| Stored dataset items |
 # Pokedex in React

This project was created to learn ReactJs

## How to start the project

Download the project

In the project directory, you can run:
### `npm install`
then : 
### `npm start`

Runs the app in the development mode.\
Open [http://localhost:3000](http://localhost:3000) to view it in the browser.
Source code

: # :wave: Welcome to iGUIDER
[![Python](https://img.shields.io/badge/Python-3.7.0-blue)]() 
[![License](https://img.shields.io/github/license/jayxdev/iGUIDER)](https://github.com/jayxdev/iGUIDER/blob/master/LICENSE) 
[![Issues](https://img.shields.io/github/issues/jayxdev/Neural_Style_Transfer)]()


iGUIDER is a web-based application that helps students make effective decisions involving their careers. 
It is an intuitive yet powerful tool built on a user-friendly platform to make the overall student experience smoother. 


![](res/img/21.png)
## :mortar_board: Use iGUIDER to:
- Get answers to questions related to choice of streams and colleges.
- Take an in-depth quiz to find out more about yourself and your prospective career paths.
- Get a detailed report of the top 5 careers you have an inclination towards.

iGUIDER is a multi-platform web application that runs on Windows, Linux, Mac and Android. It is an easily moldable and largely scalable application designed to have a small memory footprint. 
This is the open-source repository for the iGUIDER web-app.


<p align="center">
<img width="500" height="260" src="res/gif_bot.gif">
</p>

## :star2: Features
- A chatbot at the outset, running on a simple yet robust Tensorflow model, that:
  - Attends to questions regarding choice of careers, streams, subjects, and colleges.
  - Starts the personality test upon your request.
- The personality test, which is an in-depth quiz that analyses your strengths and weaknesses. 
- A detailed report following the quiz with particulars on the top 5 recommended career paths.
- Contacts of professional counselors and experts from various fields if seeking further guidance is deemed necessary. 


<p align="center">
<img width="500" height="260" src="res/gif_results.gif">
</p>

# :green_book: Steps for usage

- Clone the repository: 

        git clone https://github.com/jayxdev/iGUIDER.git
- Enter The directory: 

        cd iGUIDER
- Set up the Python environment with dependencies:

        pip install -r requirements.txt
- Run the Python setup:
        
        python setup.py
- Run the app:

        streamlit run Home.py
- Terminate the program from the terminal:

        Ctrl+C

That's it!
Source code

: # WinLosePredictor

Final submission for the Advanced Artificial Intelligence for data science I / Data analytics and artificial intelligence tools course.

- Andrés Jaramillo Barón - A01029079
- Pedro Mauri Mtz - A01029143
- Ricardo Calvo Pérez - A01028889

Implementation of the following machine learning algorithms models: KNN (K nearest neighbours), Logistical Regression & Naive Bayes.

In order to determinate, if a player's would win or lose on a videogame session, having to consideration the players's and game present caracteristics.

| WORK INSTRUCTION |
Begin with the line containing "- Andrés Jaramillo Barón - A01029079" and retype it and each line after it through the end of the records, keeping them exact and including nothing more.

| SOLUTION FOR THIS EXERCISE |
- Andrés Jaramillo Barón - A01029079
- Pedro Mauri Mtz - A01029143
- Ricardo Calvo Pérez - A01028889

Implementation of the following machine learning algorithms models: KNN (K nearest neighbours), Logistical Regression & Naive Bayes.

In order to determinate, if a player's would win or lose on a videogame session, having to consideration the players's and game present caracteristics.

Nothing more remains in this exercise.